TASK PROMPT
Pictures do not belong in the copy; quote every entry below exactly.
*** DATA SHOWN
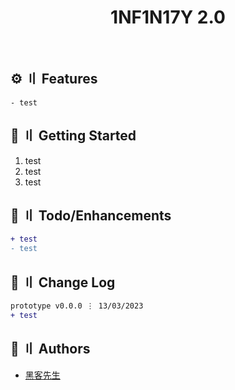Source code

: <p align="center">

  <h1 align="center">1NF1N17Y 2.0</h1>
</p>
<br>

## <a></a>:gear: 〢 Features ##

```shell
- test
```

## <a></a>:file_folder: 〢 Getting Started ##

1. test
2. test
3. test


## <a></a>:pushpin: 〢 Todo/Enhancements ##

```diff
+ test
- test
```


## <a></a>:thought_balloon: 〢 Change Log ##

```diff
prototype v0.0.0 ⋮ 13/03/2023
+ test
```

## <a></a>👤 〢 Authors ##

- [黑客先生](https://discord.com/users/1069291785685307392)
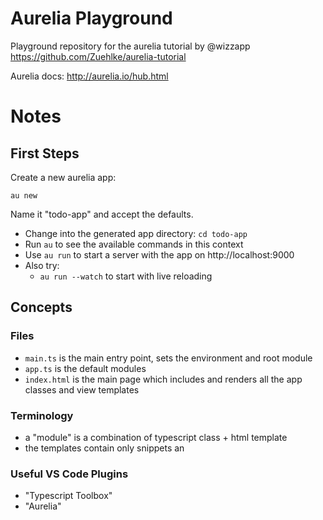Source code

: 
# Aurelia Playground

Playground repository for the aurelia tutorial by @wizzapp 
https://github.com/Zuehlke/aurelia-tutorial

Aurelia docs:
http://aurelia.io/hub.html

# Notes

## First Steps

Create a new aurelia app:

```
au new
```

Name it "todo-app" and accept the defaults.

 * Change into the generated app directory: `cd todo-app`
 * Run `au` to see the available commands in this context
 * Use `au run` to start a server with the app on http://localhost:9000
 * Also try:
    * `au run --watch` to start with live reloading

## Concepts

### Files

* `main.ts` is the main entry point, sets the environment and root module
* `app.ts` is the default modules
* `index.html` is the main page which includes and renders all the app classes and view templates

### Terminology

 * a "module" is a combination of typescript class + html template
 * the templates contain only snippets an

### Useful VS Code Plugins

 * "Typescript Toolbox"
 * "Aurelia"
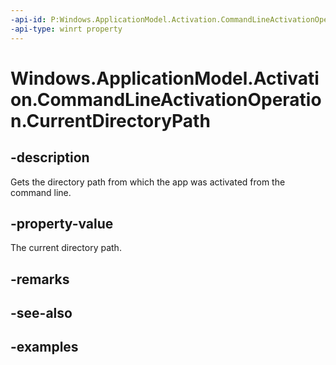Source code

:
 ```yaml
---
-api-id: P:Windows.ApplicationModel.Activation.CommandLineActivationOperation.CurrentDirectoryPath
-api-type: winrt property
---
```


<!-- Property syntax.
public string CurrentDirectoryPath { get; }
-->

# Windows.ApplicationModel.Activation.CommandLineActivationOperation.CurrentDirectoryPath

## -description
Gets the directory path from which the app was activated from the command line.

## -property-value
The current directory path.

## -remarks

## -see-also

## -examples
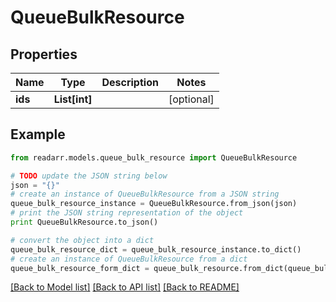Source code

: # QueueBulkResource


## Properties

Name | Type | Description | Notes
------------ | ------------- | ------------- | -------------
**ids** | **List[int]** |  | [optional] 

## Example

```python
from readarr.models.queue_bulk_resource import QueueBulkResource

# TODO update the JSON string below
json = "{}"
# create an instance of QueueBulkResource from a JSON string
queue_bulk_resource_instance = QueueBulkResource.from_json(json)
# print the JSON string representation of the object
print QueueBulkResource.to_json()

# convert the object into a dict
queue_bulk_resource_dict = queue_bulk_resource_instance.to_dict()
# create an instance of QueueBulkResource from a dict
queue_bulk_resource_form_dict = queue_bulk_resource.from_dict(queue_bulk_resource_dict)
```
[[Back to Model list]](../README.md#documentation-for-models) [[Back to API list]](../README.md#documentation-for-api-endpoints) [[Back to README]](../README.md)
******
YOUR SOLUTION
Source code

: <p align="center">

  <h1 align="center">1NF1N17Y 2.0</h1>
</p>
<br>

## <a></a>:gear: 〢 Features ##

```shell
- test
```

## <a></a>:file_folder: 〢 Getting Started ##

1. test
2. test
3. test


## <a></a>:pushpin: 〢 Todo/Enhancements ##

```diff
+ test
- test
```


## <a></a>:thought_balloon: 〢 Change Log ##

```diff
prototype v0.0.0 ⋮ 13/03/2023
+ test
```

## <a></a>👤 〢 Authors ##

- [黑客先生](https://discord.com/users/1069291785685307392)
Source code

: 
# Aurelia Playground

Playground repository for the aurelia tutorial by @wizzapp 
https://github.com/Zuehlke/aurelia-tutorial

Aurelia docs:
http://aurelia.io/hub.html

# Notes

## First Steps

Create a new aurelia app:

```
au new
```

Name it "todo-app" and accept the defaults.

 * Change into the generated app directory: `cd todo-app`
 * Run `au` to see the available commands in this context
 * Use `au run` to start a server with the app on http://localhost:9000
 * Also try:
    * `au run --watch` to start with live reloading

## Concepts

### Files

* `main.ts` is the main entry point, sets the environment and root module
* `app.ts` is the default modules
* `index.html` is the main page which includes and renders all the app classes and view templates

### Terminology

 * a "module" is a combination of typescript class + html template
 * the templates contain only snippets an

### Useful VS Code Plugins

 * "Typescript Toolbox"
 * "Aurelia"
Source code

:
 ```yaml
---
-api-id: P:Windows.ApplicationModel.Activation.CommandLineActivationOperation.CurrentDirectoryPath
-api-type: winrt property
---
```


<!-- Property syntax.
public string CurrentDirectoryPath { get; }
-->

# Windows.ApplicationModel.Activation.CommandLineActivationOperation.CurrentDirectoryPath

## -description
Gets the directory path from which the app was activated from the command line.

## -property-value
The current directory path.

## -remarks

## -see-also

## -examples
Source code

: # QueueBulkResource


## Properties

Name | Type | Description | Notes
------------ | ------------- | ------------- | -------------
**ids** | **List[int]** |  | [optional] 

## Example

```python
from readarr.models.queue_bulk_resource import QueueBulkResource

# TODO update the JSON string below
json = "{}"
# create an instance of QueueBulkResource from a JSON string
queue_bulk_resource_instance = QueueBulkResource.from_json(json)
# print the JSON string representation of the object
print QueueBulkResource.to_json()

# convert the object into a dict
queue_bulk_resource_dict = queue_bulk_resource_instance.to_dict()
# create an instance of QueueBulkResource from a dict
queue_bulk_resource_form_dict = queue_bulk_resource.from_dict(queue_bulk_resource_dict)
```
[[Back to Model list]](../README.md#documentation-for-models) [[Back to API list]](../README.md#documentation-for-api-endpoints) [[Back to README]](../README.md)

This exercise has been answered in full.